Isaac Bashevis Singer urodził się 14 lipca 1904 w Leoncinie w okolicy Nowego Dworu Mazowieckiego, pochodził z rodziny religijnej, jego ojciec był rabinem.
Mieszkał przez kilka lat w Biłgoraju – mieście, które zachwyciło go i zainspirowało do napisania wielu utworów. Przez długi czas mieszkał i tworzył także w Warszawie. W 1936 roku wyemigrował do Stanów Zjednoczonych, gdzie kontynuował swoje literackie pasje, a także zajmował się między innymi tłumaczeniem na język jidysz i dziennikarstwem.

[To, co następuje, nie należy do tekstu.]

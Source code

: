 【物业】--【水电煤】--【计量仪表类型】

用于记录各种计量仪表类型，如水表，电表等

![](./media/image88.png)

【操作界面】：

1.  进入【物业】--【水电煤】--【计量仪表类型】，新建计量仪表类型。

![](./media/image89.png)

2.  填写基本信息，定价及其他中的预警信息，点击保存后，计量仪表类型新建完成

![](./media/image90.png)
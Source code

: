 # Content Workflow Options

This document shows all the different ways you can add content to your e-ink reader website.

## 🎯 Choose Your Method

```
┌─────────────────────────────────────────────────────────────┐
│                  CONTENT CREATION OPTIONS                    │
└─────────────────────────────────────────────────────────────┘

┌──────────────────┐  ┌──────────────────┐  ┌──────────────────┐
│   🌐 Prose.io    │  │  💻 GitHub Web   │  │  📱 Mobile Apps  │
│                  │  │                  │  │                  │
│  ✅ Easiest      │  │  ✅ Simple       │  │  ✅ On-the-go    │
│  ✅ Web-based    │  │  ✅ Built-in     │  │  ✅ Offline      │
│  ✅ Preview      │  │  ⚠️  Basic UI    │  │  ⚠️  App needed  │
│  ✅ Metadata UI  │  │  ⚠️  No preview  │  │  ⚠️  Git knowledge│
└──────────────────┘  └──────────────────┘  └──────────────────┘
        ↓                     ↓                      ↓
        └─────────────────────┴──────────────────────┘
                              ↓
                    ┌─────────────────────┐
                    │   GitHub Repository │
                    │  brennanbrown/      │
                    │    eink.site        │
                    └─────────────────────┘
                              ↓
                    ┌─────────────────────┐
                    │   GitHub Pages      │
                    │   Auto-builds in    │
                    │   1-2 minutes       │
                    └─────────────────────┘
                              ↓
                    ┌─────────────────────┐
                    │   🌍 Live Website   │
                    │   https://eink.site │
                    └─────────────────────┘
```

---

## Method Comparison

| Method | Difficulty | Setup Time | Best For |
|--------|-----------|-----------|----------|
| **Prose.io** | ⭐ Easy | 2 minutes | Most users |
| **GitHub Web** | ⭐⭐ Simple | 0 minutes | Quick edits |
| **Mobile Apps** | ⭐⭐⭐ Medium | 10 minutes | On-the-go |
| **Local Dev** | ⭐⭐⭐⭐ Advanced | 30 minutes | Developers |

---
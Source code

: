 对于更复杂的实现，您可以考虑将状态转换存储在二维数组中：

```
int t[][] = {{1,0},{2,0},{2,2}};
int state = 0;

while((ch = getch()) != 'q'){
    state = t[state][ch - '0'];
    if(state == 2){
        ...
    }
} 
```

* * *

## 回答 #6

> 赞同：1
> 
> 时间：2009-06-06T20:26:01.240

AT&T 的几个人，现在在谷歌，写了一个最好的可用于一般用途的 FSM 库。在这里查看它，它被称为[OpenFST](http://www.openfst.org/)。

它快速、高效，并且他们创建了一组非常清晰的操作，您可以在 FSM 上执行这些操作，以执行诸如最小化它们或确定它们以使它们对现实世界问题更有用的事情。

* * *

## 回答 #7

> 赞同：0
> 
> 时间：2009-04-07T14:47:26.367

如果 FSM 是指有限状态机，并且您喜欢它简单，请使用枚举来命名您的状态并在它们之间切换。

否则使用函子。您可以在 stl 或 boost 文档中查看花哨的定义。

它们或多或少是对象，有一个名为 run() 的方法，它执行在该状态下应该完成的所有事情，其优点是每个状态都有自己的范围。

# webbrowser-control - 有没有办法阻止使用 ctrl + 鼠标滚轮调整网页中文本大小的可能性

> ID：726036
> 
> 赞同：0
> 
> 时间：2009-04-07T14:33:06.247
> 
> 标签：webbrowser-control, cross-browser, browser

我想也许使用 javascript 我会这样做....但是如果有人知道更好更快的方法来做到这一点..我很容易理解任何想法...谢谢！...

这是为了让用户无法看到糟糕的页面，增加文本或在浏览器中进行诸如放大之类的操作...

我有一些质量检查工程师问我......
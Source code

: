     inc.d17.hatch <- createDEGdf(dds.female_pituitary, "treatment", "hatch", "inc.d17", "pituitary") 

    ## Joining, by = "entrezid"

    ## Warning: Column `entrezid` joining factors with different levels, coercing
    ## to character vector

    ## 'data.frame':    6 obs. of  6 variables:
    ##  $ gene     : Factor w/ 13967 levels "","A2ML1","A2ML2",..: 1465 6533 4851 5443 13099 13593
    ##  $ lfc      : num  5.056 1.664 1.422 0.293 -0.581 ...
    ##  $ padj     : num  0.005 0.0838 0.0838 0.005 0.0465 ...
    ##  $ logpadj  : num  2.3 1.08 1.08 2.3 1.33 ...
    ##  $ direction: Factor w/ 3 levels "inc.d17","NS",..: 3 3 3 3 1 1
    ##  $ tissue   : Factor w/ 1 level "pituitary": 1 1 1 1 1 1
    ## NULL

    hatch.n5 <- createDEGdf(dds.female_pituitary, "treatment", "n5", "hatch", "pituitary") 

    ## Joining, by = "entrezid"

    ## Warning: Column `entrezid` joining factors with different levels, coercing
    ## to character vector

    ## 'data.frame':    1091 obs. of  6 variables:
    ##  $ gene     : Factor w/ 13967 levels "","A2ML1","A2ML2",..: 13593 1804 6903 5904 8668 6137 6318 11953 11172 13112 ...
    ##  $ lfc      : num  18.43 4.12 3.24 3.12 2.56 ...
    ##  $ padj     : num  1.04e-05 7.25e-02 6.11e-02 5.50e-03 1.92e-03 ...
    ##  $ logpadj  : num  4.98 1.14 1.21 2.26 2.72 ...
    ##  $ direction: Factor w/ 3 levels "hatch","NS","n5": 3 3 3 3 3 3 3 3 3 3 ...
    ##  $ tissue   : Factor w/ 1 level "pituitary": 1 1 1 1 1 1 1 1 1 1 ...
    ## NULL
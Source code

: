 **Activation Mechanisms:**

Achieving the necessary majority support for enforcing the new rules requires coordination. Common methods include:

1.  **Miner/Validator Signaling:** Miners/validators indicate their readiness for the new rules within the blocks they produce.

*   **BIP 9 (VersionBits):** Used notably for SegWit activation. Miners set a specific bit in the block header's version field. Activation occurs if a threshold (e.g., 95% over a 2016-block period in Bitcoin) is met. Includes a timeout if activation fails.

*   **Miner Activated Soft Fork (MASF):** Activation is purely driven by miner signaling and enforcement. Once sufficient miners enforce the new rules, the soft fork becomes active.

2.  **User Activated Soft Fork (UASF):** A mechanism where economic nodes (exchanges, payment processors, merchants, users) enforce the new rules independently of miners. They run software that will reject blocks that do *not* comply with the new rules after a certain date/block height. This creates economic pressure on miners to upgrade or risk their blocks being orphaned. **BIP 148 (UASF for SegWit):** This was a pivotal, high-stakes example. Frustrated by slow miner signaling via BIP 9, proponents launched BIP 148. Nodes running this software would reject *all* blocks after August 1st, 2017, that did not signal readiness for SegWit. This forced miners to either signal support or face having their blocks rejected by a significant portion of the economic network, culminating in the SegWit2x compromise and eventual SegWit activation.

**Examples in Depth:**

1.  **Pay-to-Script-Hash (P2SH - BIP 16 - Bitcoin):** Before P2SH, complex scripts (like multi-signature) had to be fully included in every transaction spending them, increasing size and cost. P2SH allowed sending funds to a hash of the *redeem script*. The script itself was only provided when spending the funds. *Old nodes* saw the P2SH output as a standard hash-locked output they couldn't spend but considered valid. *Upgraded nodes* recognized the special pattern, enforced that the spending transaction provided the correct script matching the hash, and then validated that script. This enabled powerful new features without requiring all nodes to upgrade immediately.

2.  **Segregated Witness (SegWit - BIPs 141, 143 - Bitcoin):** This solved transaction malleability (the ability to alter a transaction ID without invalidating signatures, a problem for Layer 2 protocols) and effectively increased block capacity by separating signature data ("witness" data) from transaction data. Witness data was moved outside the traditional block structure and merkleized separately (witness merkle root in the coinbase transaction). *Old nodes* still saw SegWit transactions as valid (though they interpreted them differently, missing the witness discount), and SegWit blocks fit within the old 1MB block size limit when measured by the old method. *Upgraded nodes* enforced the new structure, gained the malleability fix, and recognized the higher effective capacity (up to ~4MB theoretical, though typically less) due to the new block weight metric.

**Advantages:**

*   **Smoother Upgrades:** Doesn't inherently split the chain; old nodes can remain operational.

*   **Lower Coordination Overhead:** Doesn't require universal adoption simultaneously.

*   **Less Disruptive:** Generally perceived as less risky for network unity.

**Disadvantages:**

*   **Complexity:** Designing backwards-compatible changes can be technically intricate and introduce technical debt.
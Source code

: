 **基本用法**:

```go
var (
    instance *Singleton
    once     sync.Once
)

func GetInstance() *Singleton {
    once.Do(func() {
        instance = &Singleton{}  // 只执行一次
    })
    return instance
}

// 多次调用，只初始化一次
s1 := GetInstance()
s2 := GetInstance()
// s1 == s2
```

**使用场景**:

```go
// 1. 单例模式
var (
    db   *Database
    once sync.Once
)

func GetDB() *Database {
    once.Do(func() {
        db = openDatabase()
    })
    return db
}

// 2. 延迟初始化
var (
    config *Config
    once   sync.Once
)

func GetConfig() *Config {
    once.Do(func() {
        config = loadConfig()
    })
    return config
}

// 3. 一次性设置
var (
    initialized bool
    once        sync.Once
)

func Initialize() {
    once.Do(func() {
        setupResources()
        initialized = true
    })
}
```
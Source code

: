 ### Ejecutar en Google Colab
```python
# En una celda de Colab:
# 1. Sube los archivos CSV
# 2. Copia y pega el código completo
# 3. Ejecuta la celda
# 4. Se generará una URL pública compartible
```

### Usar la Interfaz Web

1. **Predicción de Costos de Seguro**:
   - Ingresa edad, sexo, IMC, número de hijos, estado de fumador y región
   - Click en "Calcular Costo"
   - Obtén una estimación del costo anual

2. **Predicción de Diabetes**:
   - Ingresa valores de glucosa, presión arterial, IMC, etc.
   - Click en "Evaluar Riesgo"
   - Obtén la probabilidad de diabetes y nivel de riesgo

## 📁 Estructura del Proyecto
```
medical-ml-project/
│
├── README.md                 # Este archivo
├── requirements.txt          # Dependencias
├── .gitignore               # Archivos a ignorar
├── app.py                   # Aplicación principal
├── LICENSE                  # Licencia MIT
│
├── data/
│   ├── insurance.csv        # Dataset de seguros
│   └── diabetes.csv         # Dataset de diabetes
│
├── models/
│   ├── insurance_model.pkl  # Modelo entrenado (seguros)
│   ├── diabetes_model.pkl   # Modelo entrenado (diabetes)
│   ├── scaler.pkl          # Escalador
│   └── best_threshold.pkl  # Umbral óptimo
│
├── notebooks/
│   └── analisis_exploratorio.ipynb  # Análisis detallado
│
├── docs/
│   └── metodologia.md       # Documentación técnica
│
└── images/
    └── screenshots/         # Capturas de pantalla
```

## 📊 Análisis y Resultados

Isaac Bashevis Singer pisał w języku, który był najpopularniejszy wśród Żydów na całym świecie aż do II wojny światowej. Wówczas większość Żydów w Stanach Zjednoczonych, Kanadzie, Ameryce Łacińskiej, Australii, mówiła w jidysz.
W 1998 roku jako przewodniczący Knesetu byłem z oficjalną wizytą w Kostaryce, gdzie znajdują się dwie ciekawe gminy żydowskie. Jedna to była „polska” gmina, która została utworzona w latach 20. przez emigrantów z Ciechanowa, Chorzela i innych okolicznych miejscowości, a druga gmina była „niemiecka”. W polskiej gminie mówiono oczywiście w języku rodzimym, także po hiszpańsku, ale przede wszystkim w jidysz. Jakież to było dla mnie, dla Żyda z Galicji, przeżycie usłyszeć język jidysz, język mojego dzieciństwa, na drugim końcu świata…
Podczas II wojny światowej zamordowano większość Żydów znających jidysz. W Związku Radzieckim nauka języka jidysz i posługiwanie się nim były zabronione. Wówczas strażnikami języka żydowskiego stali się bundyści. Mogłem się przekonać o ich skuteczności podczas mojej wizyty w Melbourne, gdzie miałem spotkania ze środowiskami żydowskimi, podczas których głównie rozmawialiśmy po żydowsku.